Imagine a world where a child born deaf can hear their parents’ voices for the first time. This vision is closer to reality thanks to a groundbreaking discovery by researchers at iHuman Institute, ShanghaiTech University. Led by Associate Professor Zhong Guisheng, the team has developed a technology called ARBITER (AAV Reporter-Based in vivo Transcriptional Enhancer Reconstruction), which has successfully restored hearing in deaf mice by precisely targeting outer hair cells in the ear. Published on April 21in Neuron under the title “Deciphering Enhancers of Hearing Loss Genes for Efficient and Targeted Gene Therapy of Hereditary Deafness,” this study marks a significant leap forward in treating hereditary deafness, a condition affecting over 400 million people worldwide, including 34 million children.

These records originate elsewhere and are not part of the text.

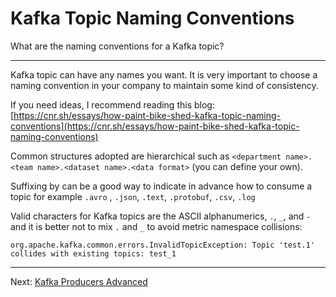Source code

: Kafka Topic Naming Conventions
==============================

What are the naming conventions for a Kafka topic?

* * *

Kafka topic can have any names you want. It is very important to choose a naming convention in your company to maintain some kind of consistency.

If you need ideas, I recommend reading this blog: [https://cnr.sh/essays/how-paint-bike-shed-kafka-topic-naming-conventions](https://cnr.sh/essays/how-paint-bike-shed-kafka-topic-naming-conventions)

Common structures adopted are hierarchical such as `<department name>.<team name>.<dataset name>.<data format>` (you can define your own).

Suffixing by <data format> can be a good way to indicate in advance how to consume a topic for example `.avro` , `.json`, `.text`, `.protobuf`, `.csv`, `.log`

Valid characters for Kafka topics are the ASCII alphanumerics, `.`, `_`, and `-` and it is better not to mix `.` and `_` to avoid metric namespace collisions:

[](javascript:void(0);)

```
org.apache.kafka.common.errors.InvalidTopicException: Topic 'test.1' collides with existing topics: test_1
```

---
Next: [Kafka Producers Advanced](https://github.com/AbdoMusk/Apache-Kafka/tree/main/5-%20Kafka%20Advanced%20Concepts/2-%20Kafka%20Producers%20Advanced)
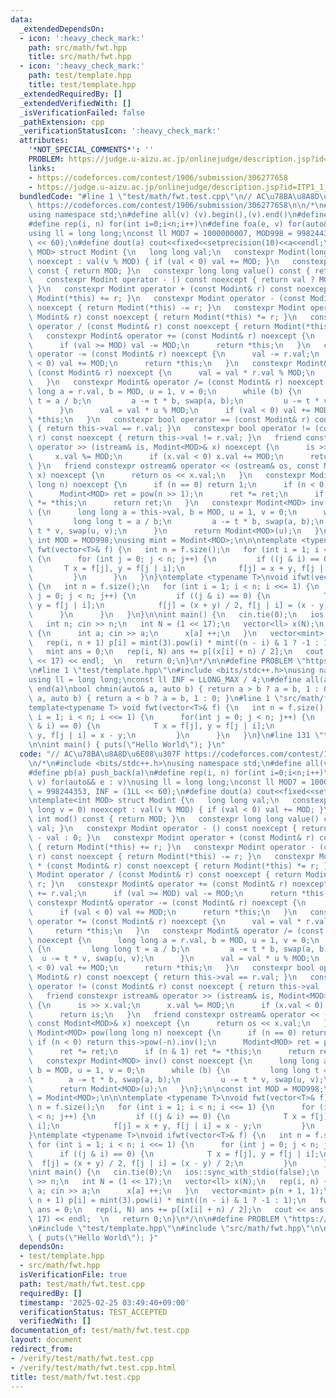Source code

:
 ```yaml
---
data:
  _extendedDependsOn:
  - icon: ':heavy_check_mark:'
    path: src/math/fwt.hpp
    title: src/math/fwt.hpp
  - icon: ':heavy_check_mark:'
    path: test/template.hpp
    title: test/template.hpp
  _extendedRequiredBy: []
  _extendedVerifiedWith: []
  _isVerificationFailed: false
  _pathExtension: cpp
  _verificationStatusIcon: ':heavy_check_mark:'
  attributes:
    '*NOT_SPECIAL_COMMENTS*': ''
    PROBLEM: https://judge.u-aizu.ac.jp/onlinejudge/description.jsp?id=ITP1_1_A
    links:
    - https://codeforces.com/contest/1906/submission/306277658
    - https://judge.u-aizu.ac.jp/onlinejudge/description.jsp?id=ITP1_1_A
  bundledCode: "#line 1 \"test/math/fwt.test.cpp\"\n// AC\u78BA\u8A8D\u6E08\u307F\
    \ https://codeforces.com/contest/1906/submission/306277658\n\n/*\n#include <bits/stdc++.h>\n\
    using namespace std;\n#define all(v) (v).begin(),(v).end()\n#define pb(a) push_back(a)\n\
    #define rep(i, n) for(int i=0;i<n;i++)\n#define foa(e, v) for(auto&& e : v)\n\
    using ll = long long;\nconst ll MOD7 = 1000000007, MOD998 = 998244353, INF = (1LL\
    \ << 60);\n#define dout(a) cout<<fixed<<setprecision(10)<<a<<endl;\n\ntemplate<int\
    \ MOD> struct Modint {\n   long long val;\n   constexpr Modint(long long v = 0)\
    \ noexcept : val(v % MOD) { if (val < 0) val += MOD; }\n   constexpr int mod()\
    \ const { return MOD; }\n   constexpr long long value() const { return val; }\n\
    \   constexpr Modint operator - () const noexcept { return val ? MOD - val : 0;\
    \ }\n   constexpr Modint operator + (const Modint& r) const noexcept { return\
    \ Modint(*this) += r; }\n   constexpr Modint operator - (const Modint& r) const\
    \ noexcept { return Modint(*this) -= r; }\n   constexpr Modint operator * (const\
    \ Modint& r) const noexcept { return Modint(*this) *= r; }\n   constexpr Modint\
    \ operator / (const Modint& r) const noexcept { return Modint(*this) /= r; }\n\
    \   constexpr Modint& operator += (const Modint& r) noexcept {\n      val += r.val;\n\
    \      if (val >= MOD) val -= MOD;\n      return *this;\n   }\n   constexpr Modint&\
    \ operator -= (const Modint& r) noexcept {\n      val -= r.val;\n      if (val\
    \ < 0) val += MOD;\n      return *this;\n   }\n   constexpr Modint& operator *=\
    \ (const Modint& r) noexcept {\n      val = val * r.val % MOD;\n      return *this;\n\
    \   }\n   constexpr Modint& operator /= (const Modint& r) noexcept {\n      long\
    \ long a = r.val, b = MOD, u = 1, v = 0;\n      while (b) {\n         long long\
    \ t = a / b;\n         a -= t * b, swap(a, b);\n         u -= t * v, swap(u, v);\n\
    \      }\n      val = val * u % MOD;\n      if (val < 0) val += MOD;\n      return\
    \ *this;\n   }\n   constexpr bool operator == (const Modint& r) const noexcept\
    \ { return this->val == r.val; }\n   constexpr bool operator != (const Modint&\
    \ r) const noexcept { return this->val != r.val; }\n   friend constexpr istream&\
    \ operator >> (istream& is, Modint<MOD>& x) noexcept {\n      is >> x.val;\n \
    \     x.val %= MOD;\n      if (x.val < 0) x.val += MOD;\n      return is;\n  \
    \ }\n   friend constexpr ostream& operator << (ostream& os, const Modint<MOD>&\
    \ x) noexcept {\n      return os << x.val;\n   }\n   constexpr Modint<MOD> pow(long\
    \ long n) noexcept {\n      if (n == 0) return 1;\n      if (n < 0) return this->pow(-n).inv();\n\
    \      Modint<MOD> ret = pow(n >> 1);\n      ret *= ret;\n      if (n & 1) ret\
    \ *= *this;\n      return ret;\n   }\n   constexpr Modint<MOD> inv() const noexcept\
    \ {\n      long long a = this->val, b = MOD, u = 1, v = 0;\n      while (b) {\n\
    \         long long t = a / b;\n         a -= t * b, swap(a, b);\n         u -=\
    \ t * v, swap(u, v);\n      }\n      return Modint<MOD>(u);\n   }\n};\n\nconst\
    \ int MOD = MOD998;\nusing mint = Modint<MOD>;\n\n\ntemplate <typename T>\nvoid\
    \ fwt(vector<T>& f) {\n   int n = f.size();\n   for (int i = 1; i < n; i <<= 1)\
    \ {\n      for (int j = 0; j < n; j++) {\n         if ((j & i) == 0) {\n     \
    \       T x = f[j], y = f[j | i];\n            f[j] = x + y, f[j | i] = x - y;\n\
    \         }\n      }\n   }\n}\ntemplate <typename T>\nvoid ifwt(vector<T>& f)\
    \ {\n   int n = f.size();\n   for (int i = 1; i < n; i <<= 1) {\n      for (int\
    \ j = 0; j < n; j++) {\n         if ((j & i) == 0) {\n            T x = f[j],\
    \ y = f[j | i];\n            f[j] = (x + y) / 2, f[j | i] = (x - y) / 2;\n   \
    \      }\n      }\n   }\n}\n\nint main() {\n   cin.tie(0);\n   ios::sync_with_stdio(false);\n\
    \   int n; cin >> n;\n   int N = (1 << 17);\n   vector<ll> x(N);\n   rep(i, n)\
    \ {\n      int a; cin >> a;\n      x[a] ++;\n   }\n   vector<mint> p(n + 1, 1);\n\
    \   rep(i, n + 1) p[i] = mint(3).pow(i) * mint((n - i) & 1 ? -1 : 1);\n   fwt(x);\n\
    \   mint ans = 0;\n   rep(i, N) ans += p[(x[i] + n) / 2];\n   cout << ans / mint(1\
    \ << 17) << endl;  \n   return 0;\n}\n*/\n\n#define PROBLEM \"https://judge.u-aizu.ac.jp/onlinejudge/description.jsp?id=ITP1_1_A\"\
    \n#line 1 \"test/template.hpp\"\n#include <bits/stdc++.h>\nusing namespace std;\n\
    using ll = long long;\nconst ll INF = LLONG_MAX / 4;\n#define all(a) begin(a),\
    \ end(a)\nbool chmin(auto& a, auto b) { return a > b ? a = b, 1 : 0; }\nbool chmax(auto&\
    \ a, auto b) { return a < b ? a = b, 1 : 0; }\n#line 1 \"src/math/fwt.hpp\"\n\
    template<typename T> void fwt(vector<T>& f) {\n   int n = f.size();\n   for(int\
    \ i = 1; i < n; i <<= 1) {\n      for(int j = 0; j < n; j++) {\n         if((j\
    \ & i) == 0) {\n            T x = f[j], y = f[j | i];\n            f[j] = x +\
    \ y, f[j | i] = x - y;\n         }\n      }\n   }\n}\n#line 131 \"test/math/fwt.test.cpp\"\
    \n\nint main() { puts(\"Hello World\"); }\n"
  code: "// AC\u78BA\u8A8D\u6E08\u307F https://codeforces.com/contest/1906/submission/306277658\n\
    \n/*\n#include <bits/stdc++.h>\nusing namespace std;\n#define all(v) (v).begin(),(v).end()\n\
    #define pb(a) push_back(a)\n#define rep(i, n) for(int i=0;i<n;i++)\n#define foa(e,\
    \ v) for(auto&& e : v)\nusing ll = long long;\nconst ll MOD7 = 1000000007, MOD998\
    \ = 998244353, INF = (1LL << 60);\n#define dout(a) cout<<fixed<<setprecision(10)<<a<<endl;\n\
    \ntemplate<int MOD> struct Modint {\n   long long val;\n   constexpr Modint(long\
    \ long v = 0) noexcept : val(v % MOD) { if (val < 0) val += MOD; }\n   constexpr\
    \ int mod() const { return MOD; }\n   constexpr long long value() const { return\
    \ val; }\n   constexpr Modint operator - () const noexcept { return val ? MOD\
    \ - val : 0; }\n   constexpr Modint operator + (const Modint& r) const noexcept\
    \ { return Modint(*this) += r; }\n   constexpr Modint operator - (const Modint&\
    \ r) const noexcept { return Modint(*this) -= r; }\n   constexpr Modint operator\
    \ * (const Modint& r) const noexcept { return Modint(*this) *= r; }\n   constexpr\
    \ Modint operator / (const Modint& r) const noexcept { return Modint(*this) /=\
    \ r; }\n   constexpr Modint& operator += (const Modint& r) noexcept {\n      val\
    \ += r.val;\n      if (val >= MOD) val -= MOD;\n      return *this;\n   }\n  \
    \ constexpr Modint& operator -= (const Modint& r) noexcept {\n      val -= r.val;\n\
    \      if (val < 0) val += MOD;\n      return *this;\n   }\n   constexpr Modint&\
    \ operator *= (const Modint& r) noexcept {\n      val = val * r.val % MOD;\n \
    \     return *this;\n   }\n   constexpr Modint& operator /= (const Modint& r)\
    \ noexcept {\n      long long a = r.val, b = MOD, u = 1, v = 0;\n      while (b)\
    \ {\n         long long t = a / b;\n         a -= t * b, swap(a, b);\n       \
    \  u -= t * v, swap(u, v);\n      }\n      val = val * u % MOD;\n      if (val\
    \ < 0) val += MOD;\n      return *this;\n   }\n   constexpr bool operator == (const\
    \ Modint& r) const noexcept { return this->val == r.val; }\n   constexpr bool\
    \ operator != (const Modint& r) const noexcept { return this->val != r.val; }\n\
    \   friend constexpr istream& operator >> (istream& is, Modint<MOD>& x) noexcept\
    \ {\n      is >> x.val;\n      x.val %= MOD;\n      if (x.val < 0) x.val += MOD;\n\
    \      return is;\n   }\n   friend constexpr ostream& operator << (ostream& os,\
    \ const Modint<MOD>& x) noexcept {\n      return os << x.val;\n   }\n   constexpr\
    \ Modint<MOD> pow(long long n) noexcept {\n      if (n == 0) return 1;\n     \
    \ if (n < 0) return this->pow(-n).inv();\n      Modint<MOD> ret = pow(n >> 1);\n\
    \      ret *= ret;\n      if (n & 1) ret *= *this;\n      return ret;\n   }\n\
    \   constexpr Modint<MOD> inv() const noexcept {\n      long long a = this->val,\
    \ b = MOD, u = 1, v = 0;\n      while (b) {\n         long long t = a / b;\n \
    \        a -= t * b, swap(a, b);\n         u -= t * v, swap(u, v);\n      }\n\
    \      return Modint<MOD>(u);\n   }\n};\n\nconst int MOD = MOD998;\nusing mint\
    \ = Modint<MOD>;\n\n\ntemplate <typename T>\nvoid fwt(vector<T>& f) {\n   int\
    \ n = f.size();\n   for (int i = 1; i < n; i <<= 1) {\n      for (int j = 0; j\
    \ < n; j++) {\n         if ((j & i) == 0) {\n            T x = f[j], y = f[j |\
    \ i];\n            f[j] = x + y, f[j | i] = x - y;\n         }\n      }\n   }\n\
    }\ntemplate <typename T>\nvoid ifwt(vector<T>& f) {\n   int n = f.size();\n  \
    \ for (int i = 1; i < n; i <<= 1) {\n      for (int j = 0; j < n; j++) {\n   \
    \      if ((j & i) == 0) {\n            T x = f[j], y = f[j | i];\n          \
    \  f[j] = (x + y) / 2, f[j | i] = (x - y) / 2;\n         }\n      }\n   }\n}\n\
    \nint main() {\n   cin.tie(0);\n   ios::sync_with_stdio(false);\n   int n; cin\
    \ >> n;\n   int N = (1 << 17);\n   vector<ll> x(N);\n   rep(i, n) {\n      int\
    \ a; cin >> a;\n      x[a] ++;\n   }\n   vector<mint> p(n + 1, 1);\n   rep(i,\
    \ n + 1) p[i] = mint(3).pow(i) * mint((n - i) & 1 ? -1 : 1);\n   fwt(x);\n   mint\
    \ ans = 0;\n   rep(i, N) ans += p[(x[i] + n) / 2];\n   cout << ans / mint(1 <<\
    \ 17) << endl;  \n   return 0;\n}\n*/\n\n#define PROBLEM \"https://judge.u-aizu.ac.jp/onlinejudge/description.jsp?id=ITP1_1_A\"\
    \n#include \"test/template.hpp\"\n#include \"src/math/fwt.hpp\"\n\nint main()\
    \ { puts(\"Hello World\"); }"
  dependsOn:
  - test/template.hpp
  - src/math/fwt.hpp
  isVerificationFile: true
  path: test/math/fwt.test.cpp
  requiredBy: []
  timestamp: '2025-02-25 03:49:40+09:00'
  verificationStatus: TEST_ACCEPTED
  verifiedWith: []
documentation_of: test/math/fwt.test.cpp
layout: document
redirect_from:
- /verify/test/math/fwt.test.cpp
- /verify/test/math/fwt.test.cpp.html
title: test/math/fwt.test.cpp
---
```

Hereditary deafness often stems from mutations in genes like Slc26a5, which encodes a protein essential for outer hair cells—the ear’s “sound amplifiers.” When Slc26a5 mutates, these cells fail to amplify sound, leading to profound hearing loss. Traditional gene therapies using adeno-associated viruses (AAVs) to deliver corrected genes face challenges: the virus can mistakenly target other types of cells, causing side effects, or require high doses that increase risks and costs. ARBITER overcomes these hurdles by identifying and optimizing “super keys”—highly specific regulatory sequences that ensure the Slc26a5 gene is expressed only in outer hair cells.
Think of the ear as a bustling factory where outer hair cells are technicians relying on a Slc26a5 “manual” to amplify sound. A mutation scrambles the manual, shutting down the factory. ARBITER acts like a master locksmith, crafting a super key that unlocks the correct manual exclusively for these technicians. In tests on deaf mice and tree shrews, AAVs equipped with ARBITER’s super key delivered the Slc26a5 gene to outer hair cells, restoring their function and enabling the animals to hear again, as confirmed by auditory tests.
What sets ARBITER apart is its versatility. Beyond Slc26a5, it can identify regulatory keys for other deafness genes, such as Tmc1 or Gjb2, paving the way for tailored therapies for various forms of hereditary deafness. This technology also deepens our understanding of how genes are regulated in the cochlea, offering insights into ear development and potential applications for other genetic disorders.
“This breakthrough is a game-changer for hereditary deafness research,” said Prof. Zhong Guisheng. “ARBITER not only restores hearing in animal models but also sets a foundation for safer, more precise gene therapies that could one day transform lives.”
The study’s co-first authors, Research Associate Professor Zhao Simeng from iHuman Institute and PhD students Yang Qiuxiang and Yu Zehua from the School of Life Science and Technology, played pivotal roles in developing ARBITER. Prof. Zhong and Dr. Zhao are the co-corresponding authors, with ShanghaiTech University as the first affiliation. The team is now exploring ARBITER’s potential to target other cochlear cell types and complex genetic diseases, bringing hope to millions affected by hearing loss and beyond.